Here are some suggestions before you look for the type of relief that ultimately causes more harm than good. And, actually keeps the powers of change within your reach no matter where you are! Try these exercises to see if you can reach a euphoria that belongs to you and not a behavior that requires a drug or excessive behavior.

  1. Though I am always touting breathwork, it really does have an affect on the brain and calming down the sense of edginess you experience at the end of the day. It is a very specific type of breath- take in a breath very slowly, and as you take it in, say to yourself, “I am “ and as you breath out, say to yourself “Calm”. Do this 10 times
  2. Imagine a place that you have either been to or have created in your imagination, and place your self in that place. Use all of your senses to foster the picture you see yourself in: taste, smell, touch, sound and sight. Are you alone? Are you in nature? Is there water? Are you flying? Take time to be the director of this picture. It is yours and belongs to no one but you.
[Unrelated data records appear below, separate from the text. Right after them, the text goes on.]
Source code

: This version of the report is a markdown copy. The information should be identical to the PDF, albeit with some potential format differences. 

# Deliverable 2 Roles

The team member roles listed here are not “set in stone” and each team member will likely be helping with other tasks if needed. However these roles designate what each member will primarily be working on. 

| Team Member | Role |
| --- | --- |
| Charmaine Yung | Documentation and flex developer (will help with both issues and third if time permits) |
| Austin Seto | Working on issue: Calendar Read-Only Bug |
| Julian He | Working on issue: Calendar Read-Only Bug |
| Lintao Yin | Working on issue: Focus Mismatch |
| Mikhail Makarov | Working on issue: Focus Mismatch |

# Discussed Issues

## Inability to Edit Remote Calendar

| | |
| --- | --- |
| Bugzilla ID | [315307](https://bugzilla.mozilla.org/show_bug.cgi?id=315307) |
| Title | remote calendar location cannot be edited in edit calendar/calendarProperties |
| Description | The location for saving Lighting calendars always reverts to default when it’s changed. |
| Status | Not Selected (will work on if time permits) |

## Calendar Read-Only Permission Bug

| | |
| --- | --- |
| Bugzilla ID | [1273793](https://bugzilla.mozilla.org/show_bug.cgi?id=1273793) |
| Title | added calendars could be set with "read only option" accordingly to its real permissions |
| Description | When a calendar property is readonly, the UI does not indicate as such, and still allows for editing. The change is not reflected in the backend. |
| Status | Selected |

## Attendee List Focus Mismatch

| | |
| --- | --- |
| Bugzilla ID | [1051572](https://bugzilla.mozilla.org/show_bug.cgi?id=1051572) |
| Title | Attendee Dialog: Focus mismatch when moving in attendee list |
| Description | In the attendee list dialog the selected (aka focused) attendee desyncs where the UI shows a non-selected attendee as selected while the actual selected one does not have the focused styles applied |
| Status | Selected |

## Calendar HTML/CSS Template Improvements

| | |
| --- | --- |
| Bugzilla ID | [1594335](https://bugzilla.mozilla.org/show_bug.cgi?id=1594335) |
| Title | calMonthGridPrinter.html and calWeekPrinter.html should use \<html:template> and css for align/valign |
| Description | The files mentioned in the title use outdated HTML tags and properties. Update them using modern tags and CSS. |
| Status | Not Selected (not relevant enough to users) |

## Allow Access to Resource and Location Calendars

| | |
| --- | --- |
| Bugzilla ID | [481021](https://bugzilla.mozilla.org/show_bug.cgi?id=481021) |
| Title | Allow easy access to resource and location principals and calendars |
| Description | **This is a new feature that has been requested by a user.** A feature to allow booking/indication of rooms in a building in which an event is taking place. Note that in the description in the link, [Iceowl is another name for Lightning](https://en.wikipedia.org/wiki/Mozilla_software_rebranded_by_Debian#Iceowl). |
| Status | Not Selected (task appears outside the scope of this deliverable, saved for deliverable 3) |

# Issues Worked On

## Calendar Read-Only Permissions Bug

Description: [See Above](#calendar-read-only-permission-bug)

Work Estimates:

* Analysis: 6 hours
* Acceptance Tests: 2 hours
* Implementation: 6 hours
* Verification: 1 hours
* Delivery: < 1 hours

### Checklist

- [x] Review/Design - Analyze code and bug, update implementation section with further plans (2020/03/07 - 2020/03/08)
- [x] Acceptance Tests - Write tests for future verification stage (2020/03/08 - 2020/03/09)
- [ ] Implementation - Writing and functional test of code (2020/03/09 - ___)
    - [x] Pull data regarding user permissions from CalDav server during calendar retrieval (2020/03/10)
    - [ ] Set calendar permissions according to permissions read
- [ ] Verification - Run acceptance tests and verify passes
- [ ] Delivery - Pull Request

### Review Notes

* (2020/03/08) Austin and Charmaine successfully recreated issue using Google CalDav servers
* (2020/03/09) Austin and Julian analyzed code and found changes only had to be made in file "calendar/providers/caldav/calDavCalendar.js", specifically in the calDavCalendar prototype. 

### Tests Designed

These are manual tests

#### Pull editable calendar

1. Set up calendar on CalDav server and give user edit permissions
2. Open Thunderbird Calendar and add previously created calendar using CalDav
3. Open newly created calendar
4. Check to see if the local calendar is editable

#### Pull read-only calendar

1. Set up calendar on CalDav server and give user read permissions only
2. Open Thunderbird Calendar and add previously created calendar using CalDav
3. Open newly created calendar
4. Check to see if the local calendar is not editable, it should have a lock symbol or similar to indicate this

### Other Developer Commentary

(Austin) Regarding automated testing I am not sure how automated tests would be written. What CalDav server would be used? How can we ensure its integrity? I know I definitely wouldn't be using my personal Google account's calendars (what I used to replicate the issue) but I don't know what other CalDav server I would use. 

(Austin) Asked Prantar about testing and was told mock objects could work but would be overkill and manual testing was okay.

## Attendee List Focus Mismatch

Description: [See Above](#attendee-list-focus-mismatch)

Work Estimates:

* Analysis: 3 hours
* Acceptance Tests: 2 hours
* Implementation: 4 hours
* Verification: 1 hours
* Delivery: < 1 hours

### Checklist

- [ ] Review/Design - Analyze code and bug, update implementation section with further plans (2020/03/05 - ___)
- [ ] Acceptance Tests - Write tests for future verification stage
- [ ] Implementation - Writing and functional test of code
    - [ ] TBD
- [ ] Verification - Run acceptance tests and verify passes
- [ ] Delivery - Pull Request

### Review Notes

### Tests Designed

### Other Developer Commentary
  3. Go for a walk. With each step allow your brain to let go of the day. Replace each moment that you let go of to be replaced by a memory that is funny, joyful or calming.
  4. Aroma- did you know that certain scents are transforming? Find a store that carries different aromas- take the time to smell them and assess which ones actually contribute to a sense of calm.
  5. Take a bath or shower to wash the day away. This is definitely a process of thinking in a cognitive way. The water is taking away the dirt of the day. My lack of power in the day.

It is fun to disappear every once in a while and when it is part of a daily routine there are ways to get there that enable you to remain in control rather than relying on that which you may not be available to you.